EXERCISE BRIEF: Everything in the records below is to be reproduced exactly, apart from the images.

RECORDS SUPPLIED:
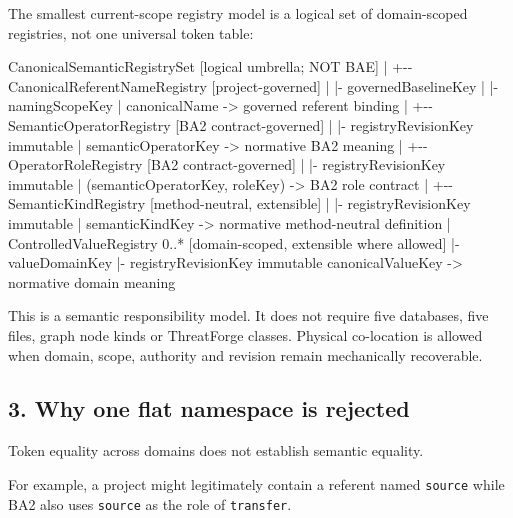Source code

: \documentclass[
  10pt,
  a4paper,
]{article}
\newenvironment{Shaded}{}{}
\newcommand{\NormalTok}[1]{#1}
\begin{document}
The smallest current-scope registry model is a logical set of
domain-scoped registries, not one universal token table:

\begin{Shaded}
\begin{Highlighting}[]
\NormalTok{CanonicalSemanticRegistrySet                    [logical umbrella; NOT BAE]}
\NormalTok{|}
\NormalTok{+{-}{-} CanonicalReferentNameRegistry                [project{-}governed]}
\NormalTok{|    |{-} governedBaselineKey}
\NormalTok{|    |{-} namingScopeKey}
\NormalTok{|    \textasciigrave{}{-} canonicalName {-}\textgreater{} governed referent binding}
\NormalTok{|}
\NormalTok{+{-}{-} SemanticOperatorRegistry                     [BA2 contract{-}governed]}
\NormalTok{|    |{-} registryRevisionKey immutable}
\NormalTok{|    \textasciigrave{}{-} semanticOperatorKey {-}\textgreater{} normative BA2 meaning}
\NormalTok{|}
\NormalTok{+{-}{-} OperatorRoleRegistry                         [BA2 contract{-}governed]}
\NormalTok{|    |{-} registryRevisionKey immutable}
\NormalTok{|    \textasciigrave{}{-} (semanticOperatorKey, roleKey) {-}\textgreater{} BA2 role contract}
\NormalTok{|}
\NormalTok{+{-}{-} SemanticKindRegistry                         [method{-}neutral, extensible]}
\NormalTok{|    |{-} registryRevisionKey immutable}
\NormalTok{|    \textasciigrave{}{-} semanticKindKey {-}\textgreater{} normative method{-}neutral definition}
\NormalTok{|}
\NormalTok{\textasciigrave{}{-}{-} ControlledValueRegistry 0..*                 [domain{-}scoped, extensible where allowed]}
\NormalTok{     |{-} valueDomainKey}
\NormalTok{     |{-} registryRevisionKey immutable}
\NormalTok{     \textasciigrave{}{-} canonicalValueKey {-}\textgreater{} normative domain meaning}
\end{Highlighting}
\end{Shaded}

This is a semantic responsibility model. It does not require five
databases, five files, graph node kinds or ThreatForge classes. Physical
co-location is allowed when domain, scope, authority and revision remain
mechanically recoverable.

\subsection{3. Why one flat namespace is
rejected}\label{why-one-flat-namespace-is-rejected}

Token equality across domains does not establish semantic equality.

For example, a project might legitimately contain a referent named
\texttt{source} while BA2 also uses \texttt{source} as the role of
\texttt{transfer}.
\end{document}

SOLUTION:
Source code

: \documentclass[
  10pt,
  a4paper,
]{article}
\newenvironment{Shaded}{}{}
\newcommand{\NormalTok}[1]{#1}
\begin{document}
The smallest current-scope registry model is a logical set of
domain-scoped registries, not one universal token table:

\begin{Shaded}
\begin{Highlighting}[]
\NormalTok{CanonicalSemanticRegistrySet                    [logical umbrella; NOT BAE]}
\NormalTok{|}
\NormalTok{+{-}{-} CanonicalReferentNameRegistry                [project{-}governed]}
\NormalTok{|    |{-} governedBaselineKey}
\NormalTok{|    |{-} namingScopeKey}
\NormalTok{|    \textasciigrave{}{-} canonicalName {-}\textgreater{} governed referent binding}
\NormalTok{|}
\NormalTok{+{-}{-} SemanticOperatorRegistry                     [BA2 contract{-}governed]}
\NormalTok{|    |{-} registryRevisionKey immutable}
\NormalTok{|    \textasciigrave{}{-} semanticOperatorKey {-}\textgreater{} normative BA2 meaning}
\NormalTok{|}
\NormalTok{+{-}{-} OperatorRoleRegistry                         [BA2 contract{-}governed]}
\NormalTok{|    |{-} registryRevisionKey immutable}
\NormalTok{|    \textasciigrave{}{-} (semanticOperatorKey, roleKey) {-}\textgreater{} BA2 role contract}
\NormalTok{|}
\NormalTok{+{-}{-} SemanticKindRegistry                         [method{-}neutral, extensible]}
\NormalTok{|    |{-} registryRevisionKey immutable}
\NormalTok{|    \textasciigrave{}{-} semanticKindKey {-}\textgreater{} normative method{-}neutral definition}
\NormalTok{|}
\NormalTok{\textasciigrave{}{-}{-} ControlledValueRegistry 0..*                 [domain{-}scoped, extensible where allowed]}
\NormalTok{     |{-} valueDomainKey}
\NormalTok{     |{-} registryRevisionKey immutable}
\NormalTok{     \textasciigrave{}{-} canonicalValueKey {-}\textgreater{} normative domain meaning}
\end{Highlighting}
\end{Shaded}

This is a semantic responsibility model. It does not require five
databases, five files, graph node kinds or ThreatForge classes. Physical
co-location is allowed when domain, scope, authority and revision remain
mechanically recoverable.

\subsection{3. Why one flat namespace is
rejected}\label{why-one-flat-namespace-is-rejected}

Token equality across domains does not establish semantic equality.

For example, a project might legitimately contain a referent named
\texttt{source} while BA2 also uses \texttt{source} as the role of
\texttt{transfer}.
\end{document}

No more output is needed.